*** Material provided
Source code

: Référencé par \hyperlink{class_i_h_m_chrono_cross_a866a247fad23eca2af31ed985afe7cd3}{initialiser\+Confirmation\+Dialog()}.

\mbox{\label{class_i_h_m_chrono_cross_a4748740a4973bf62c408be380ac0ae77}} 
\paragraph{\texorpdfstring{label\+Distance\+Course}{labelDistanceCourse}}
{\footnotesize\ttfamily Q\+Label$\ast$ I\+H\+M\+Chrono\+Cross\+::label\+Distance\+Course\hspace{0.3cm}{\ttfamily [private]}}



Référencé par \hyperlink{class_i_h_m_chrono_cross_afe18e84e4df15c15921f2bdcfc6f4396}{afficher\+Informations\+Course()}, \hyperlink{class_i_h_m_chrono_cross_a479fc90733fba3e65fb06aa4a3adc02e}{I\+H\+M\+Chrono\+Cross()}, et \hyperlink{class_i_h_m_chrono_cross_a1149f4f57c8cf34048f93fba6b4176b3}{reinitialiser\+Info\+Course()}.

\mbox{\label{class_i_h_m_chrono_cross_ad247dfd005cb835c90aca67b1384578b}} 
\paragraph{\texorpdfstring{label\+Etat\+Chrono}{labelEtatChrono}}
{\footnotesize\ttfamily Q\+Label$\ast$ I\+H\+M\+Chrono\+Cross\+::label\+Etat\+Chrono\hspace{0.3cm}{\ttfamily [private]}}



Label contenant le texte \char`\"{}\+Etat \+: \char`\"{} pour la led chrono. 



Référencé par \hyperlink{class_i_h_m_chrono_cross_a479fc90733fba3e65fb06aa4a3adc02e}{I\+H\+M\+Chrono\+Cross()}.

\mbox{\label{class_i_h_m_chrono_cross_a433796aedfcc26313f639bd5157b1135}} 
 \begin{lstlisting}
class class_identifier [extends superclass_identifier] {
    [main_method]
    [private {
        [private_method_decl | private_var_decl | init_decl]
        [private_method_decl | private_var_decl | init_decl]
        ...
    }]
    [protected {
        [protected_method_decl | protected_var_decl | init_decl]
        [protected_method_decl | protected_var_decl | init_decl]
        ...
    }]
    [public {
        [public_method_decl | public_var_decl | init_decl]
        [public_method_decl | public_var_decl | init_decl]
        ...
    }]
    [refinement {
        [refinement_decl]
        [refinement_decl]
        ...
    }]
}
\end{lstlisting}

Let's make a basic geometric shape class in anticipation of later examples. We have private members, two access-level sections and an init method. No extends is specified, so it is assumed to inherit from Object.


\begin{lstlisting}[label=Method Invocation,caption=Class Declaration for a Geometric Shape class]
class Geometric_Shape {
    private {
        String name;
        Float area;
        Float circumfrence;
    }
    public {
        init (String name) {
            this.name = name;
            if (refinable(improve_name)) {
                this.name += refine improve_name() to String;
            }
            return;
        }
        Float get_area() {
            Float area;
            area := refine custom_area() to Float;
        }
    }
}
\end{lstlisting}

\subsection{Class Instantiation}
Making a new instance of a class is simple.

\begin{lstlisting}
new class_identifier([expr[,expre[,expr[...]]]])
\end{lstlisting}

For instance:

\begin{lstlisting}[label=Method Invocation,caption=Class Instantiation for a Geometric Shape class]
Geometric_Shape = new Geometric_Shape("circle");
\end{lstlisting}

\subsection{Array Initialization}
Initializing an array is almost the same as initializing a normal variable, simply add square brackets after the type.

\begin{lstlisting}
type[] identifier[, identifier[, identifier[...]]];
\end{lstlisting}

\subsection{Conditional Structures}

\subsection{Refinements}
******
Work instructions:
Copy each line of the entries that includes the word "begin".

Reply:
 \begin{lstlisting}
\begin{lstlisting}[label=Method Invocation,caption=Class Declaration for a Geometric Shape class]
\begin{lstlisting}
\begin{lstlisting}[label=Method Invocation,caption=Class Instantiation for a Geometric Shape class]
\begin{lstlisting}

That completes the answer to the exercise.